● **Supplied material**
──────────────────────────────

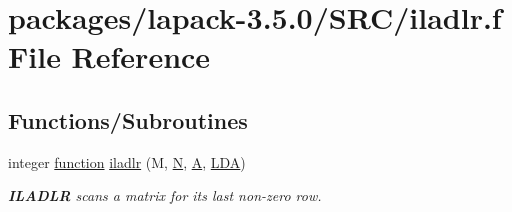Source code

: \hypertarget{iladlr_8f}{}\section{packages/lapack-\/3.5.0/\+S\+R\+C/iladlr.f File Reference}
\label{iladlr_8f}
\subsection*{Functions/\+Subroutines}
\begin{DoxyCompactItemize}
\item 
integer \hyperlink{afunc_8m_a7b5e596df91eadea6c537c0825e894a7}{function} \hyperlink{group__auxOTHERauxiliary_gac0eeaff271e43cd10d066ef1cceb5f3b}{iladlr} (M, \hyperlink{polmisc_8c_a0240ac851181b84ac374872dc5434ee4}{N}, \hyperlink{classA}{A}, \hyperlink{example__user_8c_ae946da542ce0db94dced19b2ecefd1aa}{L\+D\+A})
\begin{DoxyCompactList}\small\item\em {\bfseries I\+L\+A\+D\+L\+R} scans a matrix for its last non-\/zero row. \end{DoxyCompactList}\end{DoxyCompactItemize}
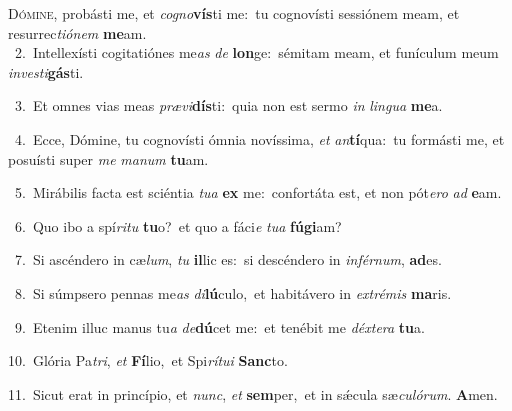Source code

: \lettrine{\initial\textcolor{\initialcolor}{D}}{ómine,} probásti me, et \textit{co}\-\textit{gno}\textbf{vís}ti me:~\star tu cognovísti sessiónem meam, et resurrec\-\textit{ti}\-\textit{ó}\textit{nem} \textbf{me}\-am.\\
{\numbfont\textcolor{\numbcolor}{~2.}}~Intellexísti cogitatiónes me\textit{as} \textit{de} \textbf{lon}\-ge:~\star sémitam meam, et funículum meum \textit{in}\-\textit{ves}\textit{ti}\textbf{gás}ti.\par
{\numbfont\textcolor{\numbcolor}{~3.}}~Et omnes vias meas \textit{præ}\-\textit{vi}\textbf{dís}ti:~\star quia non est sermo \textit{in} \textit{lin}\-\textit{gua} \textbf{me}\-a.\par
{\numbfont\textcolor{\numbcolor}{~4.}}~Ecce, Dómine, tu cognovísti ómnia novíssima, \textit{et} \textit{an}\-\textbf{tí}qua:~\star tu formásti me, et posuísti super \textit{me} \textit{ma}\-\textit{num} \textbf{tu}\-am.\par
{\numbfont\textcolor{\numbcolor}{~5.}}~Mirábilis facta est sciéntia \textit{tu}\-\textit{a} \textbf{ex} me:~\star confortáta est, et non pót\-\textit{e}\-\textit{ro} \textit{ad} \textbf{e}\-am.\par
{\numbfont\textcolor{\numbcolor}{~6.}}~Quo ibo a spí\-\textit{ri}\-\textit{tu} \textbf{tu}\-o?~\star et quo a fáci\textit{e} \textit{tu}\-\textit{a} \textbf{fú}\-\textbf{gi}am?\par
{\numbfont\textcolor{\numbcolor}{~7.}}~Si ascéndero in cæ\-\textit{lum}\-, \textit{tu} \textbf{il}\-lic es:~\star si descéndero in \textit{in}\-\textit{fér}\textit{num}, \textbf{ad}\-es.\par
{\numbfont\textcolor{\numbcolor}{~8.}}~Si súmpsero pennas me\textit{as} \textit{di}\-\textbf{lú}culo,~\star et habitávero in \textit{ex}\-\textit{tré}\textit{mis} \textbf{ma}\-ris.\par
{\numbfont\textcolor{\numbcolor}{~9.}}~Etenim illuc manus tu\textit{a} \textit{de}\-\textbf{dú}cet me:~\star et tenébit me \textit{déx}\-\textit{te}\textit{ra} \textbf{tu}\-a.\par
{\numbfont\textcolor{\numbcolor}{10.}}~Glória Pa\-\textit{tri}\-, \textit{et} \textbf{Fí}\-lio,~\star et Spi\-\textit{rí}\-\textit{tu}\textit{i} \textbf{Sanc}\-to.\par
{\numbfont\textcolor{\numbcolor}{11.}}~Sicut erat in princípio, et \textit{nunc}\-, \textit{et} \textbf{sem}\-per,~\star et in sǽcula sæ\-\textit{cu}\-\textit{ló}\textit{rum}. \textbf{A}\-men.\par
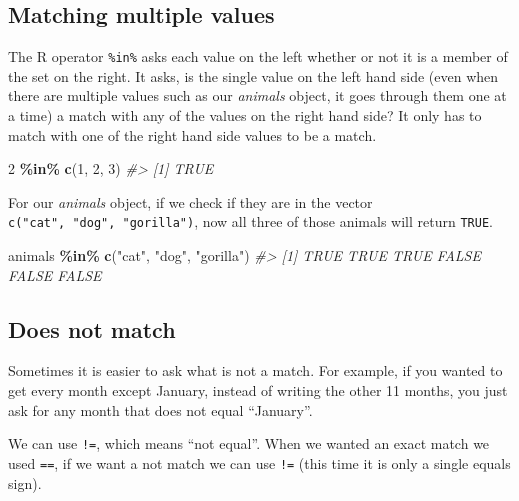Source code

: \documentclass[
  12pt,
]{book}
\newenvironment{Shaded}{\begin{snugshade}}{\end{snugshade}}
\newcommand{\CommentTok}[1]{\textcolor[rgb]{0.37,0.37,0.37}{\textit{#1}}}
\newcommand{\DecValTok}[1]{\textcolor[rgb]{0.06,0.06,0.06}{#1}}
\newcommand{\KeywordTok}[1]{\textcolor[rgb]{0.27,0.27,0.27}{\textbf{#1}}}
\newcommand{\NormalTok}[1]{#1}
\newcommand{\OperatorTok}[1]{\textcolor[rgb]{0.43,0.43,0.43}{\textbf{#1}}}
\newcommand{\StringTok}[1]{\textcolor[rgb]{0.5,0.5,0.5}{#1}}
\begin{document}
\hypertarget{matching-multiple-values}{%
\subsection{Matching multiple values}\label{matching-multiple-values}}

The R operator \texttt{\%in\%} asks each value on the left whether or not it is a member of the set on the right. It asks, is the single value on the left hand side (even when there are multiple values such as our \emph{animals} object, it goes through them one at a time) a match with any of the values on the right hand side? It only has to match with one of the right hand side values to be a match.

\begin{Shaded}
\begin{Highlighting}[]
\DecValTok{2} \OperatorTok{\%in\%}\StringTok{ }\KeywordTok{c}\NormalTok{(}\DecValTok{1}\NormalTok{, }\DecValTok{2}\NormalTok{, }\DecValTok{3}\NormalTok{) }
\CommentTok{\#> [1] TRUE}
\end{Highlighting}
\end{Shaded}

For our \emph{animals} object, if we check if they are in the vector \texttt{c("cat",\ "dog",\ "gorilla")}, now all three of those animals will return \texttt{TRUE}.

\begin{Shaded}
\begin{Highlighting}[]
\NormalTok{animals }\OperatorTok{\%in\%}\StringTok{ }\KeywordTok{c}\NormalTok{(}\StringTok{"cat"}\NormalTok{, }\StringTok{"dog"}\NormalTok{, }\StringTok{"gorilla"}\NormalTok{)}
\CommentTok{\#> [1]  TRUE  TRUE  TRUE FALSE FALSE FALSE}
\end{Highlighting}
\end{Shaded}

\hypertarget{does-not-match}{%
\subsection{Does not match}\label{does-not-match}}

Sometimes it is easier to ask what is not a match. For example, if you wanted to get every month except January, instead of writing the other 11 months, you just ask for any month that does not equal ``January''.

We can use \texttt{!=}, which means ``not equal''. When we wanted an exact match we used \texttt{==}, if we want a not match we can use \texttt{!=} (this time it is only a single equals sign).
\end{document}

──────────────────────────────

Please reproduce the records above exactly and leave any picture behind.

Source code

: \hypertarget{iladlr_8f}{}\section{packages/lapack-\/3.5.0/\+S\+R\+C/iladlr.f File Reference}
\label{iladlr_8f}
\subsection*{Functions/\+Subroutines}
\begin{DoxyCompactItemize}
\item 
integer \hyperlink{afunc_8m_a7b5e596df91eadea6c537c0825e894a7}{function} \hyperlink{group__auxOTHERauxiliary_gac0eeaff271e43cd10d066ef1cceb5f3b}{iladlr} (M, \hyperlink{polmisc_8c_a0240ac851181b84ac374872dc5434ee4}{N}, \hyperlink{classA}{A}, \hyperlink{example__user_8c_ae946da542ce0db94dced19b2ecefd1aa}{L\+D\+A})
\begin{DoxyCompactList}\small\item\em {\bfseries I\+L\+A\+D\+L\+R} scans a matrix for its last non-\/zero row. \end{DoxyCompactList}\end{DoxyCompactItemize}
Source code

: \lettrine{\initial\textcolor{\initialcolor}{D}}{ómine,} probásti me, et \textit{co}\-\textit{gno}\textbf{vís}ti me:~\star tu cognovísti sessiónem meam, et resurrec\-\textit{ti}\-\textit{ó}\textit{nem} \textbf{me}\-am.\\
{\numbfont\textcolor{\numbcolor}{~2.}}~Intellexísti cogitatiónes me\textit{as} \textit{de} \textbf{lon}\-ge:~\star sémitam meam, et funículum meum \textit{in}\-\textit{ves}\textit{ti}\textbf{gás}ti.\par
{\numbfont\textcolor{\numbcolor}{~3.}}~Et omnes vias meas \textit{præ}\-\textit{vi}\textbf{dís}ti:~\star quia non est sermo \textit{in} \textit{lin}\-\textit{gua} \textbf{me}\-a.\par
{\numbfont\textcolor{\numbcolor}{~4.}}~Ecce, Dómine, tu cognovísti ómnia novíssima, \textit{et} \textit{an}\-\textbf{tí}qua:~\star tu formásti me, et posuísti super \textit{me} \textit{ma}\-\textit{num} \textbf{tu}\-am.\par
{\numbfont\textcolor{\numbcolor}{~5.}}~Mirábilis facta est sciéntia \textit{tu}\-\textit{a} \textbf{ex} me:~\star confortáta est, et non pót\-\textit{e}\-\textit{ro} \textit{ad} \textbf{e}\-am.\par
{\numbfont\textcolor{\numbcolor}{~6.}}~Quo ibo a spí\-\textit{ri}\-\textit{tu} \textbf{tu}\-o?~\star et quo a fáci\textit{e} \textit{tu}\-\textit{a} \textbf{fú}\-\textbf{gi}am?\par
{\numbfont\textcolor{\numbcolor}{~7.}}~Si ascéndero in cæ\-\textit{lum}\-, \textit{tu} \textbf{il}\-lic es:~\star si descéndero in \textit{in}\-\textit{fér}\textit{num}, \textbf{ad}\-es.\par
{\numbfont\textcolor{\numbcolor}{~8.}}~Si súmpsero pennas me\textit{as} \textit{di}\-\textbf{lú}culo,~\star et habitávero in \textit{ex}\-\textit{tré}\textit{mis} \textbf{ma}\-ris.\par
{\numbfont\textcolor{\numbcolor}{~9.}}~Etenim illuc manus tu\textit{a} \textit{de}\-\textbf{dú}cet me:~\star et tenébit me \textit{déx}\-\textit{te}\textit{ra} \textbf{tu}\-a.\par
{\numbfont\textcolor{\numbcolor}{10.}}~Glória Pa\-\textit{tri}\-, \textit{et} \textbf{Fí}\-lio,~\star et Spi\-\textit{rí}\-\textit{tu}\textit{i} \textbf{Sanc}\-to.\par
{\numbfont\textcolor{\numbcolor}{11.}}~Sicut erat in princípio, et \textit{nunc}\-, \textit{et} \textbf{sem}\-per,~\star et in sǽcula sæ\-\textit{cu}\-\textit{ló}\textit{rum}. \textbf{A}\-men.\par
Source code

: \documentclass[
  12pt,
]{book}
\newenvironment{Shaded}{\begin{snugshade}}{\end{snugshade}}
\newcommand{\CommentTok}[1]{\textcolor[rgb]{0.37,0.37,0.37}{\textit{#1}}}
\newcommand{\DecValTok}[1]{\textcolor[rgb]{0.06,0.06,0.06}{#1}}
\newcommand{\KeywordTok}[1]{\textcolor[rgb]{0.27,0.27,0.27}{\textbf{#1}}}
\newcommand{\NormalTok}[1]{#1}
\newcommand{\OperatorTok}[1]{\textcolor[rgb]{0.43,0.43,0.43}{\textbf{#1}}}
\newcommand{\StringTok}[1]{\textcolor[rgb]{0.5,0.5,0.5}{#1}}
\begin{document}
\hypertarget{matching-multiple-values}{%
\subsection{Matching multiple values}\label{matching-multiple-values}}

The R operator \texttt{\%in\%} asks each value on the left whether or not it is a member of the set on the right. It asks, is the single value on the left hand side (even when there are multiple values such as our \emph{animals} object, it goes through them one at a time) a match with any of the values on the right hand side? It only has to match with one of the right hand side values to be a match.

\begin{Shaded}
\begin{Highlighting}[]
\DecValTok{2} \OperatorTok{\%in\%}\StringTok{ }\KeywordTok{c}\NormalTok{(}\DecValTok{1}\NormalTok{, }\DecValTok{2}\NormalTok{, }\DecValTok{3}\NormalTok{) }
\CommentTok{\#> [1] TRUE}
\end{Highlighting}
\end{Shaded}

For our \emph{animals} object, if we check if they are in the vector \texttt{c("cat",\ "dog",\ "gorilla")}, now all three of those animals will return \texttt{TRUE}.

\begin{Shaded}
\begin{Highlighting}[]
\NormalTok{animals }\OperatorTok{\%in\%}\StringTok{ }\KeywordTok{c}\NormalTok{(}\StringTok{"cat"}\NormalTok{, }\StringTok{"dog"}\NormalTok{, }\StringTok{"gorilla"}\NormalTok{)}
\CommentTok{\#> [1]  TRUE  TRUE  TRUE FALSE FALSE FALSE}
\end{Highlighting}
\end{Shaded}

\hypertarget{does-not-match}{%
\subsection{Does not match}\label{does-not-match}}

Sometimes it is easier to ask what is not a match. For example, if you wanted to get every month except January, instead of writing the other 11 months, you just ask for any month that does not equal ``January''.

We can use \texttt{!=}, which means ``not equal''. When we wanted an exact match we used \texttt{==}, if we want a not match we can use \texttt{!=} (this time it is only a single equals sign).
\end{document}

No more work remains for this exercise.